■ HOW TO COMPLETE THIS TASK: Exclude the pictures and repeat all of the data exactly.
*** GIVEN INFORMATION
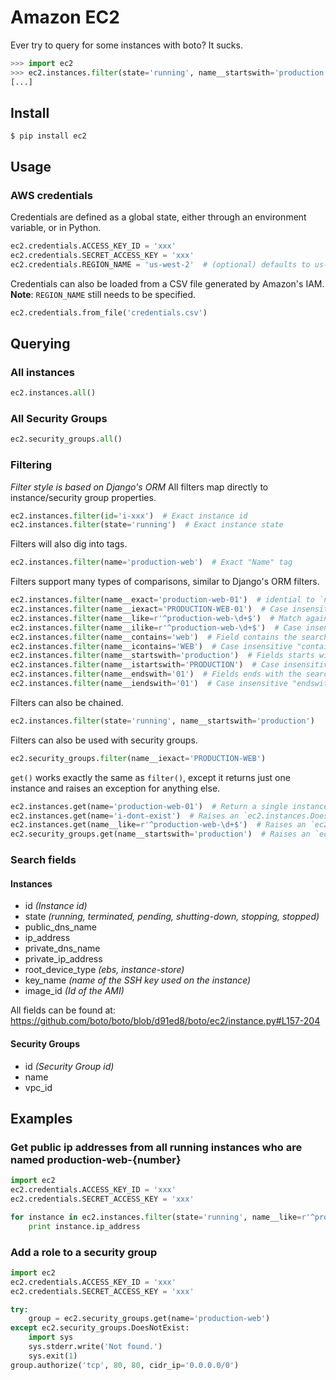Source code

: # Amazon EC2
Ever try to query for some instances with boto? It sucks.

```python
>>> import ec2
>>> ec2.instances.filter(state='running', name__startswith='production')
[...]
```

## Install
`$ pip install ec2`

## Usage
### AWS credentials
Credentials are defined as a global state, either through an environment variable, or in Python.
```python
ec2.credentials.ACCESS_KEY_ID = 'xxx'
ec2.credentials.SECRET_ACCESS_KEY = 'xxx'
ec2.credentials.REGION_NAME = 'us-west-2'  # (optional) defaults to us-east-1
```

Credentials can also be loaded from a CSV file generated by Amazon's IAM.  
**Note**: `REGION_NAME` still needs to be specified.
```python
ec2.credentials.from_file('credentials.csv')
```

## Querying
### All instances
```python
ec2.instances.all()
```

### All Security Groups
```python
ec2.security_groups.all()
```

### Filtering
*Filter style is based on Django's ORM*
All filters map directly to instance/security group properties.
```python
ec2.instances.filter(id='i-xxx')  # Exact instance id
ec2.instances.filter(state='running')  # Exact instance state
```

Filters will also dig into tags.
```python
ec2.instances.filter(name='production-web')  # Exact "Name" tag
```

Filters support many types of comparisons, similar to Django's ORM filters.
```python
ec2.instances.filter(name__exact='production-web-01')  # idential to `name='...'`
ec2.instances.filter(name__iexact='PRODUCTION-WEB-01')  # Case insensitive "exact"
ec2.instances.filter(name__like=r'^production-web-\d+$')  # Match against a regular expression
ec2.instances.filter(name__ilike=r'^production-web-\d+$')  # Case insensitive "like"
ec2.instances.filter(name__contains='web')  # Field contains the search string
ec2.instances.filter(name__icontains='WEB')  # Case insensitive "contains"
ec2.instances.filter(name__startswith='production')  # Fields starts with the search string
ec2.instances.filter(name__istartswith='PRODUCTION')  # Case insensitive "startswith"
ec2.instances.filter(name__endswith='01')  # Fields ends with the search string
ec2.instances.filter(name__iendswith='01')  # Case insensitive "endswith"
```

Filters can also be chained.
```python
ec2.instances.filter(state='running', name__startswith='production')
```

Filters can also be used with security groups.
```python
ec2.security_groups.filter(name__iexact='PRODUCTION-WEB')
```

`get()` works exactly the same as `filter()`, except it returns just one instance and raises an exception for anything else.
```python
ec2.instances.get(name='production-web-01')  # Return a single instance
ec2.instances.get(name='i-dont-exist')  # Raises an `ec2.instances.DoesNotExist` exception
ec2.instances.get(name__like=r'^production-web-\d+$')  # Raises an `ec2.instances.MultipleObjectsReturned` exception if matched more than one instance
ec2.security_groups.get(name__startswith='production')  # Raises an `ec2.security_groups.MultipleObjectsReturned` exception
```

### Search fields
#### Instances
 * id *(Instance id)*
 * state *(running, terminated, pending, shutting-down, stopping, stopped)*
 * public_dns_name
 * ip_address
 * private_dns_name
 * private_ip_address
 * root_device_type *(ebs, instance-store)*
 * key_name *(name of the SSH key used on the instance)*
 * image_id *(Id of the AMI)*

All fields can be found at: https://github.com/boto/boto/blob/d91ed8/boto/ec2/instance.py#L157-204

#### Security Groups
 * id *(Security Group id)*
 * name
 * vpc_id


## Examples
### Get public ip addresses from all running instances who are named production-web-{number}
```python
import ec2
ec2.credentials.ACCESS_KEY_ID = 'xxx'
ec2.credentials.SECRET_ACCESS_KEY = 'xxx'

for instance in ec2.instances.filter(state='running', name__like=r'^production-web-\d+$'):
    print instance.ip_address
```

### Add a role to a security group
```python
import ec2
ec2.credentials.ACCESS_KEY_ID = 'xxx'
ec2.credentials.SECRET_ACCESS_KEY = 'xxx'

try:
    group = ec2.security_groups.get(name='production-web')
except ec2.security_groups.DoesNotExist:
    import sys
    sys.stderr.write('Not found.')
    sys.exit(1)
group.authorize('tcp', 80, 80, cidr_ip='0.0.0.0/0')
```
******
■ YOUR RESPONSE:
Source code

: # Amazon EC2
Ever try to query for some instances with boto? It sucks.

```python
>>> import ec2
>>> ec2.instances.filter(state='running', name__startswith='production')
[...]
```

## Install
`$ pip install ec2`

## Usage
### AWS credentials
Credentials are defined as a global state, either through an environment variable, or in Python.
```python
ec2.credentials.ACCESS_KEY_ID = 'xxx'
ec2.credentials.SECRET_ACCESS_KEY = 'xxx'
ec2.credentials.REGION_NAME = 'us-west-2'  # (optional) defaults to us-east-1
```

Credentials can also be loaded from a CSV file generated by Amazon's IAM.  
**Note**: `REGION_NAME` still needs to be specified.
```python
ec2.credentials.from_file('credentials.csv')
```

## Querying
### All instances
```python
ec2.instances.all()
```

### All Security Groups
```python
ec2.security_groups.all()
```

### Filtering
*Filter style is based on Django's ORM*
All filters map directly to instance/security group properties.
```python
ec2.instances.filter(id='i-xxx')  # Exact instance id
ec2.instances.filter(state='running')  # Exact instance state
```

Filters will also dig into tags.
```python
ec2.instances.filter(name='production-web')  # Exact "Name" tag
```

Filters support many types of comparisons, similar to Django's ORM filters.
```python
ec2.instances.filter(name__exact='production-web-01')  # idential to `name='...'`
ec2.instances.filter(name__iexact='PRODUCTION-WEB-01')  # Case insensitive "exact"
ec2.instances.filter(name__like=r'^production-web-\d+$')  # Match against a regular expression
ec2.instances.filter(name__ilike=r'^production-web-\d+$')  # Case insensitive "like"
ec2.instances.filter(name__contains='web')  # Field contains the search string
ec2.instances.filter(name__icontains='WEB')  # Case insensitive "contains"
ec2.instances.filter(name__startswith='production')  # Fields starts with the search string
ec2.instances.filter(name__istartswith='PRODUCTION')  # Case insensitive "startswith"
ec2.instances.filter(name__endswith='01')  # Fields ends with the search string
ec2.instances.filter(name__iendswith='01')  # Case insensitive "endswith"
```

Filters can also be chained.
```python
ec2.instances.filter(state='running', name__startswith='production')
```

Filters can also be used with security groups.
```python
ec2.security_groups.filter(name__iexact='PRODUCTION-WEB')
```

`get()` works exactly the same as `filter()`, except it returns just one instance and raises an exception for anything else.
```python
ec2.instances.get(name='production-web-01')  # Return a single instance
ec2.instances.get(name='i-dont-exist')  # Raises an `ec2.instances.DoesNotExist` exception
ec2.instances.get(name__like=r'^production-web-\d+$')  # Raises an `ec2.instances.MultipleObjectsReturned` exception if matched more than one instance
ec2.security_groups.get(name__startswith='production')  # Raises an `ec2.security_groups.MultipleObjectsReturned` exception
```

### Search fields
#### Instances
 * id *(Instance id)*
 * state *(running, terminated, pending, shutting-down, stopping, stopped)*
 * public_dns_name
 * ip_address
 * private_dns_name
 * private_ip_address
 * root_device_type *(ebs, instance-store)*
 * key_name *(name of the SSH key used on the instance)*
 * image_id *(Id of the AMI)*

All fields can be found at: https://github.com/boto/boto/blob/d91ed8/boto/ec2/instance.py#L157-204

#### Security Groups
 * id *(Security Group id)*
 * name
 * vpc_id


## Examples
### Get public ip addresses from all running instances who are named production-web-{number}
```python
import ec2
ec2.credentials.ACCESS_KEY_ID = 'xxx'
ec2.credentials.SECRET_ACCESS_KEY = 'xxx'

for instance in ec2.instances.filter(state='running', name__like=r'^production-web-\d+$'):
    print instance.ip_address
```

### Add a role to a security group
```python
import ec2
ec2.credentials.ACCESS_KEY_ID = 'xxx'
ec2.credentials.SECRET_ACCESS_KEY = 'xxx'

try:
    group = ec2.security_groups.get(name='production-web')
except ec2.security_groups.DoesNotExist:
    import sys
    sys.stderr.write('Not found.')
    sys.exit(1)
group.authorize('tcp', 80, 80, cidr_ip='0.0.0.0/0')
```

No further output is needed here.